§ Work task
Work through the data line by line, gathering every line that has the word "lambda".

(Items from a dataset)
..........
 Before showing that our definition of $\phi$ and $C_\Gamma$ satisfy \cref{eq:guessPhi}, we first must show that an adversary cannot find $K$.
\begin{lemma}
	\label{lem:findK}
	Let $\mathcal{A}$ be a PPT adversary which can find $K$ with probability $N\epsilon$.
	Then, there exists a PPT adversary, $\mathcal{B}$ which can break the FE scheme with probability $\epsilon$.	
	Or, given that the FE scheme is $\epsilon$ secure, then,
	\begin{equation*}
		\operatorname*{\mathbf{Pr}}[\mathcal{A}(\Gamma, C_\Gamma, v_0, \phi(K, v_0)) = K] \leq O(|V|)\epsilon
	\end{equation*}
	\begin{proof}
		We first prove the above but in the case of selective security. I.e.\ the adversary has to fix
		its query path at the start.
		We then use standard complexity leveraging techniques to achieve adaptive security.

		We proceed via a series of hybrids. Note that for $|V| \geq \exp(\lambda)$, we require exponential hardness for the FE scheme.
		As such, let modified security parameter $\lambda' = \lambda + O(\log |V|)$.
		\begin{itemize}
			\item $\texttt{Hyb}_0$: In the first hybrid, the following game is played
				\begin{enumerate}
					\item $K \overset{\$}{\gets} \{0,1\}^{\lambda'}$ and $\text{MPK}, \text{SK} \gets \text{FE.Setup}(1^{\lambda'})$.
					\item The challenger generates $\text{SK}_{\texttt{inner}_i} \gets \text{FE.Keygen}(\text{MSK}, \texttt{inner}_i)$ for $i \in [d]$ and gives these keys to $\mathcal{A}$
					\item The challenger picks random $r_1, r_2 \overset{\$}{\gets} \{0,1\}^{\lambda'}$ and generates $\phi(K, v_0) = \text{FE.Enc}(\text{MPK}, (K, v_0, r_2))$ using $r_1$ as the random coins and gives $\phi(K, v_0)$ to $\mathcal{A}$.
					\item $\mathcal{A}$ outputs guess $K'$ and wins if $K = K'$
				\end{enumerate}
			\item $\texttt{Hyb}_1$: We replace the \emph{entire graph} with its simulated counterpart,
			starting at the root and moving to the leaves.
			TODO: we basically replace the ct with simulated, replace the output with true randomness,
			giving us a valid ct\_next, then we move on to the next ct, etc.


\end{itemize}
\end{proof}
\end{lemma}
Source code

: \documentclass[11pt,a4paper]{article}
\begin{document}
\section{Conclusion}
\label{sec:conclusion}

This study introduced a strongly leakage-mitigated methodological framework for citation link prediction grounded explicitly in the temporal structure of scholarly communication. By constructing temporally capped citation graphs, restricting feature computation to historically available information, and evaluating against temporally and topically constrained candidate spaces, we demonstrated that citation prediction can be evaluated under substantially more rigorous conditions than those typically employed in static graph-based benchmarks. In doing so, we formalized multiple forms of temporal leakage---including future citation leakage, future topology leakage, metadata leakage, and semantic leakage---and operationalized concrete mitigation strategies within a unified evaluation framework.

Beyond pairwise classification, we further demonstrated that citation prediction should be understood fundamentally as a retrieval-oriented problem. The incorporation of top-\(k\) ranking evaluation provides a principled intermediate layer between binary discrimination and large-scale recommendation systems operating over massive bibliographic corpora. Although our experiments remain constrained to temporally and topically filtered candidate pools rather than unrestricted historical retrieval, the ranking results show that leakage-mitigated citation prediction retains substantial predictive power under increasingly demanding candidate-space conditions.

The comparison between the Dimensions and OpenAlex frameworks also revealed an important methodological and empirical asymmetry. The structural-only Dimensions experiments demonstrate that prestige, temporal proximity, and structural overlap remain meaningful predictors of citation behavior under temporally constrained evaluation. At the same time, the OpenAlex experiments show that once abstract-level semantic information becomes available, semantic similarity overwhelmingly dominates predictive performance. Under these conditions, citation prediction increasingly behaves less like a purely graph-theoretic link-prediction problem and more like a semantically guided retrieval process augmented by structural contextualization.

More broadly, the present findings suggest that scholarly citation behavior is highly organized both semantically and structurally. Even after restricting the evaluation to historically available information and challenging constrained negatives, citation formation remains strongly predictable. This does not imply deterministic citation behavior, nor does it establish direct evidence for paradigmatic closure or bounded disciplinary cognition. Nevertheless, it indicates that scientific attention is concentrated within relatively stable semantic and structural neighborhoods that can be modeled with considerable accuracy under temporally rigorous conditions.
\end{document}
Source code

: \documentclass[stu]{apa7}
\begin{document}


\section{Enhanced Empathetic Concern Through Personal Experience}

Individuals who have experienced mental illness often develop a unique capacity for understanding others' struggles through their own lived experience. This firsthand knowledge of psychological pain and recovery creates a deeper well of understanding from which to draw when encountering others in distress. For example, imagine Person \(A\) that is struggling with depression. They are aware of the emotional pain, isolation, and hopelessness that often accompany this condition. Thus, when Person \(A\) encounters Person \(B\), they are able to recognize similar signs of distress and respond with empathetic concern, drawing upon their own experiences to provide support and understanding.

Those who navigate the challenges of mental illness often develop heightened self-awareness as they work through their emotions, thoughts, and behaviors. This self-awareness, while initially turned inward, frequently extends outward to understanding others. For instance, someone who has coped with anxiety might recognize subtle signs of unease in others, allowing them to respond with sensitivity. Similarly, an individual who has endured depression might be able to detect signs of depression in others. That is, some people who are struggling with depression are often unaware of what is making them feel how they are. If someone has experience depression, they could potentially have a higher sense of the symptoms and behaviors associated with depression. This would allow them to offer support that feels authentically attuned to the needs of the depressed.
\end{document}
..........
§ Answer below
		We proceed via a series of hybrids. Note that for $|V| \geq \exp(\lambda)$, we require exponential hardness for the FE scheme.
		As such, let modified security parameter $\lambda' = \lambda + O(\log |V|)$.
					\item $K \overset{\$}{\gets} \{0,1\}^{\lambda'}$ and $\text{MPK}, \text{SK} \gets \text{FE.Setup}(1^{\lambda'})$.
					\item The challenger picks random $r_1, r_2 \overset{\$}{\gets} \{0,1\}^{\lambda'}$ and generates $\phi(K, v_0) = \text{FE.Enc}(\text{MPK}, (K, v_0, r_2))$ using $r_1$ as the random coins and gives $\phi(K, v_0)$ to $\mathcal{A}$.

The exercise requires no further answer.